Poetry » Dan Tremaglio »



Last night in bed I told my wife I felt without refuge and the word felt like a palm on my forehead.  My grandmother told me on the day she died, Their holy water tastes like perfume, and I believed her.  She used to like to laugh & cuss.  Eleven floors beneath her deathbed the hospital chapel threw a mass every morning & afternoon that lasted nineteen minutes.  My mother became addicted to that pill-sized dose of worship, but my brother, who would enter med school soon, denounced it, calling it McMass.  He didn’t mean it as a joke but I laughed so hard it became one.  King’a Kings, we added.  Maundy’s.  From then on I stayed up late illuminating fish sandwiches & gilding halos around the secret of Victoria.  I learned to stain glass, to blot out the clear with color.  I’m aware of what I didn’t take seriously, of what I left on the plate.  They said, Amen, & I said, A man.  I added up what chuckles cost & paid to Caesar Caesar’s.  I’d love for it all to fit together more tightly but the doors are where the future went.  So we got up, my Mary & I, & walked across the lake in moonlight.

Sometimes the Echo

Sometimes the echo is louder than the source.  The wind picks favorites just like mom.  Look closely and every wall is biased.  There is always a question of attunement.  Something from somewhere goes instantly quiet.  A continent of memory switches dark.  Eyes close.  How could any only thing left not scream?  The echoes ache.  The echoes make me small.  Every iteration steps onto a higher stair.  Each stair closer to some unseen top.  The top is where the light hums.  Where does this ending start?  The echo loudens as makers migrate.  So here we are, old friend.  Halfway between then and later.  Memories compete until they don’t.  That this is impossible should not matter.  All that matters is your face.  And it is always half gone.

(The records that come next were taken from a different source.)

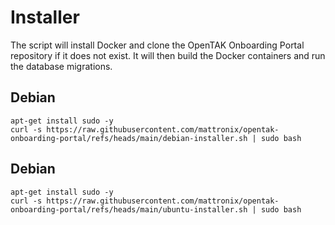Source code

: # Installer 

The script will install Docker and clone the OpenTAK Onboarding Portal repository if it does not exist. It will then build the Docker containers and run the database migrations. 

## Debian 

```
apt-get install sudo -y
curl -s https://raw.githubusercontent.com/mattronix/opentak-onboarding-portal/refs/heads/main/debian-installer.sh | sudo bash

```

## Debian 

```
apt-get install sudo -y
curl -s https://raw.githubusercontent.com/mattronix/opentak-onboarding-portal/refs/heads/main/ubuntu-installer.sh | sudo bash

```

The college cafeteria is the set for a TV talk show that airs on the upper channels.  The ceiling is celestially high from which basketball hoops hang at cockeyed angles.  Those who want to talk on the show must attempt to score buckets while seated in inconveniently placed chairs.  Sometimes the chairs are underneath umbrellas.  Other times they are stuck in bathroom stalls behind the nearest backboard.  The walls are yellow or orange or purple.  The tables are long and rectangular and covered in bubble-wrap filled with minnows and humiliation.  You don’t want to talk but Aphrodite in a skirt sets down a calzone as big as a football in front of you from which a filling of deer hearts and blood and hot peppers bubbles forth and steams.  It’s literally boiling on the plate and you are laughing and you are afraid when you shout, But that’s how I burnt the blank blank universe out of my mouth last time!  So you sit and wait for coolness to come.